Enlightenment via the creative process requires effort on the input, as Kubrick showed in the dense and meticulous and demanding movie that he made. But – just as quantum physics says we cannot exist except in a relationship – the creation cannot exist except with an audience. And as Ager’s dig for meaning in 2001 illustrates, achieving enlightenment and insight from a creative work also requires effort. Wonderfully, that willingness to be receptive and to work at the message is also inspiring, for Ager did not just investigate 2001, he also went on to produce an exhaustive explanation of Kubrick’s film.

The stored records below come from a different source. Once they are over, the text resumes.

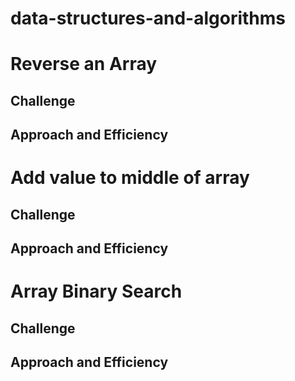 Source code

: # data-structures-and-algorithms

# Reverse an Array
<!-- Takes an array and returns the same array but reverse. It does not use the .reverse method -->

## Challenge
<!-- It asked us to give the reverse array... -->

## Approach and Efficiency
<!-- I chose a for loop, set i to the total length, abnd then subtracted 1 each time, pushing the new index into a new array-->

# Add value to middle of array
<!-- Takes an array and a value and returns a new array with the value added to the middle-->

## Challenge
<!-- Don't use any method that lives on arrays -->

## Approach and Efficiency
<!-- I built upon the function from 'reverse an array' code challenge, and then wrote an if statement when I wanted to add the new value. I don't feel it's that efficient. I could probably do some refactoring. -->

# Array Binary Search
<!-- Takes array and search value, returns index of searched item -->

## Challenge
<!-- Don't use those array methods!-->

## Approach and Efficiency
<!-- Set the return index to a default of -1, looped through an the array checking if each item was the searched key. If it was I set the returned index to the current index in the loop then broke out of the loop-->
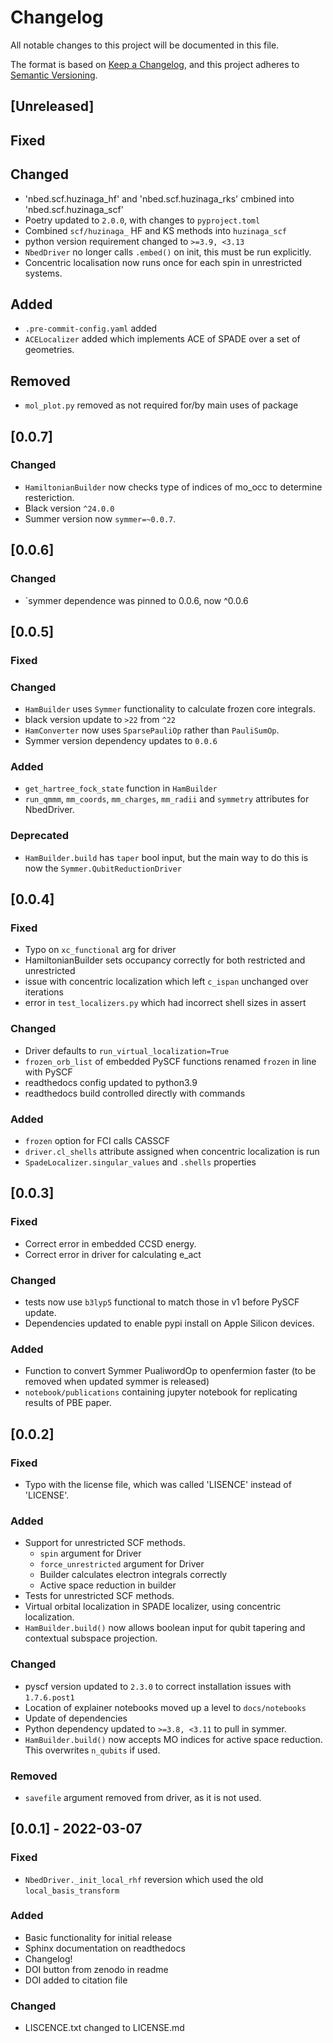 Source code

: # Changelog

All notable changes to this project will be documented in this file.

The format is based on [Keep a Changelog](https://keepachangelog.com/en/1.0.0/),
and this project adheres to [Semantic Versioning](https://semver.org/spec/v2.0.0.html).

## [Unreleased]
## Fixed

## Changed
- 'nbed.scf.huzinaga_hf' and 'nbed.scf.huzinaga_rks' cmbined into 'nbed.scf.huzinaga_scf'
- Poetry updated to `2.0.0`, with changes to `pyproject.toml`
- Combined `scf/huzinaga_` HF and KS methods into `huzinaga_scf`
- python version requirement changed to `>=3.9, <3.13`
- `NbedDriver` no longer calls `.embed()` on init, this must be run explicitly.
- Concentric localisation now runs once for each spin in unrestricted systems.

## Added
- `.pre-commit-config.yaml` added
- `ACELocalizer` added which implements ACE of SPADE over a set of geometries.

## Removed
- `mol_plot.py` removed as not required for/by main uses of package

## [0.0.7]
### Changed
- `HamiltonianBuilder` now checks type of indices of mo_occ to determine resteriction.
- Black version `^24.0.0`
- Summer version now `symmer=~0.0.7`.

## [0.0.6]
### Changed
- `symmer dependence was pinned to 0.0.6, now ^0.0.6

## [0.0.5]
### Fixed

### Changed
- `HamBuilder` uses `Symmer` functionality to calculate frozen core integrals.
- black version update to `>22` from `^22`
- `HamConverter` now uses `SparsePauliOp` rather than `PauliSumOp`.
- Symmer version dependency updates to `0.0.6`

### Added
- `get_hartree_fock_state` function in `HamBuilder`
- `run_qmmm`, `mm_coords`, `mm_charges`, `mm_radii` and `symmetry` attributes for NbedDriver.

### Deprecated
- `HamBuilder.build` has `taper` bool input, but the main way to do this is now the `Symmer.QubitReductionDriver`

## [0.0.4]
### Fixed
- Typo on `xc_functional` arg for driver
- HamiltonianBuilder sets occupancy correctly for both restricted and unrestricted
- issue with concentric localization which left `c_ispan` unchanged over iterations
- error in `test_localizers.py` which had incorrect shell sizes in assert

### Changed
- Driver defaults to `run_virtual_localization=True`
- `frozen_orb_list` of embedded PySCF functions renamed `frozen` in line with PySCF
- readthedocs config updated to python3.9
- readthedocs build controlled directly with commands

### Added
- `frozen` option for FCI calls CASSCF
- `driver.cl_shells` attribute assigned when concentric localization is run
- `SpadeLocalizer.singular_values` and `.shells` properties

## [0.0.3]
### Fixed
- Correct error in embedded CCSD energy.
- Correct error in driver for calculating e_act

### Changed
- tests now use `b3lyp5` functional to match those in v1 before PySCF update.
- Dependencies updated to enable pypi install on Apple Silicon devices.

### Added
- Function to convert Symmer PualiwordOp to openfermion faster (to be removed when updated symmer is released)
- `notebook/publications` containing jupyter notebook for replicating results of PBE paper.

## [0.0.2]
### Fixed
- Typo with the license file, which was called 'LISENCE' instead of 'LICENSE'.
### Added
- Support for unrestricted SCF methods.
    - `spin` argument for Driver
    - `force_unrestricted` argument for Driver
    - Builder calculates electron integrals correctly
    - Active space reduction in builder
- Tests for unrestricted SCF methods.
- Virtual orbital localization in SPADE localizer, using concentric localization.
- `HamBuilder.build()` now allows boolean input for qubit tapering and contextual subspace projection.
### Changed
- pyscf version updated to `2.3.0` to correct installation issues with `1.7.6.post1`
- Location of explainer notebooks moved up a level to `docs/notebooks`
- Update of dependencies
- Python dependency updated to `>=3.8, <3.11` to pull in symmer.
- `HamBuilder.build()` now accepts MO indices for active space reduction. This overwrites `n_qubits` if used.
### Removed
- `savefile` argument removed from driver, as it is not used.


## [0.0.1] - 2022-03-07
### Fixed
- `NbedDriver._init_local_rhf` reversion which used the old `local_basis_transform`
### Added
- Basic functionality for initial release
- Sphinx documentation on readthedocs
- Changelog!
- DOI button from zenodo in readme
- DOI added to citation file
### Changed
- LISCENCE.txt changed to LICENSE.md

Another spoiler, but that’s too bad: it’s not a big leap from the meaning of the 2001 monolith to your phone screen. And the message for us in 2020 then becomes clear: our phones – our screens – can be a source of and a means to enlightenment.

That was the hope, right, when our phones granted us all unlimited space- and time-crunching communication?

Believe it or not the opportunity is still there. Think the millions of people around America and the world celebrating (and sharing their celebrations of) the end of a hate-filled, incompetent presidency in the U.S. (Yes, some are sharing their disappointment, and a small number their disbelief and their adolescent conspiracy theories.)

But even including the good vibes felt now, our phones as an extension of the Internet have not lived up to their potential as a means to enlightenment. Why isn’t obvious, but there must be a connection to that something in our nature that inclines us to the easy way out.

On the creator side of the ledger we so often opt for lazy input. That goes for many (most?) of the tweets, videos, and Instagram posts you’ve made, even those that took you hours to meticulously craft. Most belong in, and have been relegated to, the great digital garbage pile, never to be seen again.

Why? Because on the audience side of the ledger we opt for lazy reception: hours of scrolling through others’ creations, passively looking at and promptly forgetting all that passes before our eyes.

Director Wim Wenders said as much in 2018 when discussing the end of photography: “We’re all taking billions of pictures, so photography is more alive than ever, and at the same time, it’s more dead than ever…” Lazy input.

He continued: “The trouble with iPhone pictures is that nobody sees them… Even the people who take them don’t look at them anymore, and they certainly don’t make prints.” Lazy reception.

These lazy tendencies are far from the worst downside to our online lives. The hatred, violence, and grotesquerie that we also so easily post and spread via our phones is the dark flipside to the potential we have from this technology. But if we can’t even approach the upside that is there for us to grasp, then that dark side has all the more chance to thrive and prevail.